● **What to produce**:
Search the listing for the word "naive". Copy every line where it is found.

● **Supplied data**:

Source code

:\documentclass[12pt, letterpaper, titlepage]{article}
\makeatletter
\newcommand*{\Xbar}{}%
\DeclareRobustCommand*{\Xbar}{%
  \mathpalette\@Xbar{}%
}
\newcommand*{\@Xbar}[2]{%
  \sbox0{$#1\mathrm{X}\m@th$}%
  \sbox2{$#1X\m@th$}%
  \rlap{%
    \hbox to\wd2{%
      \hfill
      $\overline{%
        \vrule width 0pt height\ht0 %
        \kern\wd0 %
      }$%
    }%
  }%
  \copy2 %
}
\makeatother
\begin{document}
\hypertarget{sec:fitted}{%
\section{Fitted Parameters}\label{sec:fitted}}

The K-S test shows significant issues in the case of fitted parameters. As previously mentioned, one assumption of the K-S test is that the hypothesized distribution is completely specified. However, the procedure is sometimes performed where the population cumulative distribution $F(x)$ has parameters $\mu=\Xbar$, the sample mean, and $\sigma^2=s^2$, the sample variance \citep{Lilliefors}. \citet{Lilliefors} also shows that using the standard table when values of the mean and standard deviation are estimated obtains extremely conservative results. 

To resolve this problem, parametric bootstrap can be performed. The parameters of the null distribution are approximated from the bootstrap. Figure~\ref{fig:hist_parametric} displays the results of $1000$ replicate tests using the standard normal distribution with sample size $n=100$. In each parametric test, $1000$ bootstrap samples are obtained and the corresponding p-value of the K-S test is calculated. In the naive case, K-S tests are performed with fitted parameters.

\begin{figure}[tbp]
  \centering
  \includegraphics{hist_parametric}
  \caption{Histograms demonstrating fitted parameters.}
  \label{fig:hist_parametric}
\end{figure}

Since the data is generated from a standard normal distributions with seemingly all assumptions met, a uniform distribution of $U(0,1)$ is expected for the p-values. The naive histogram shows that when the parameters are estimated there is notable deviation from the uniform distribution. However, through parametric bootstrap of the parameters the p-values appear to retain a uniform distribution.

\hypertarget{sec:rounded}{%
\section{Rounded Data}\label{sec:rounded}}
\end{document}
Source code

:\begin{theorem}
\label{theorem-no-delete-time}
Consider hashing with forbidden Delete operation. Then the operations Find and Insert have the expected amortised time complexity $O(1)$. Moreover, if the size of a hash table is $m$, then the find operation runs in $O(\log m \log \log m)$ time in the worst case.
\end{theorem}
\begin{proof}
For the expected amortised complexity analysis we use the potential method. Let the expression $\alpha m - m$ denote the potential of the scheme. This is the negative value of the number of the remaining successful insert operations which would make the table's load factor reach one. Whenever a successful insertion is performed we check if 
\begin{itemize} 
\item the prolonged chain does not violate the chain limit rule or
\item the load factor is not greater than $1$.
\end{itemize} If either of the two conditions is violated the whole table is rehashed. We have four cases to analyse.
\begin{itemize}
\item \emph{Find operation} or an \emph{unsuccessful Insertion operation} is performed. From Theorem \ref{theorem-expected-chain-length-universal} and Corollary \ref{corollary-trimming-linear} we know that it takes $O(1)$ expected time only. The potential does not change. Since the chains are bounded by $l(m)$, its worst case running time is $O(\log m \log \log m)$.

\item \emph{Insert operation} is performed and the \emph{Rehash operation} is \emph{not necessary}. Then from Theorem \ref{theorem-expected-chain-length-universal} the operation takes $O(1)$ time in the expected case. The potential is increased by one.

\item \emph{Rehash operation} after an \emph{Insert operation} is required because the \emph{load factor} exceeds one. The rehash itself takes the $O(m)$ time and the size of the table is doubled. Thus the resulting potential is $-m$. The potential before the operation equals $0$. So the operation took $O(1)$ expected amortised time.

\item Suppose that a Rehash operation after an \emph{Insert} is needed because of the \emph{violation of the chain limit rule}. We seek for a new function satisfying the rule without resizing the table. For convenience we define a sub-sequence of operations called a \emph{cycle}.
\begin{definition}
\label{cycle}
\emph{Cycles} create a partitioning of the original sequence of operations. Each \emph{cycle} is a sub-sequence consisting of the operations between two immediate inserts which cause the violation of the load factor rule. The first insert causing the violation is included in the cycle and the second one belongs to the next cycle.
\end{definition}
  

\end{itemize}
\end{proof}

● **Completed exercise**:
To resolve this problem, parametric bootstrap can be performed. The parameters of the null distribution are approximated from the bootstrap. Figure~\ref{fig:hist_parametric} displays the results of $1000$ replicate tests using the standard normal distribution with sample size $n=100$. In each parametric test, $1000$ bootstrap samples are obtained and the corresponding p-value of the K-S test is calculated. In the naive case, K-S tests are performed with fitted parameters.
Since the data is generated from a standard normal distributions with seemingly all assumptions met, a uniform distribution of $U(0,1)$ is expected for the p-values. The naive histogram shows that when the parameters are estimated there is notable deviation from the uniform distribution. However, through parametric bootstrap of the parameters the p-values appear to retain a uniform distribution.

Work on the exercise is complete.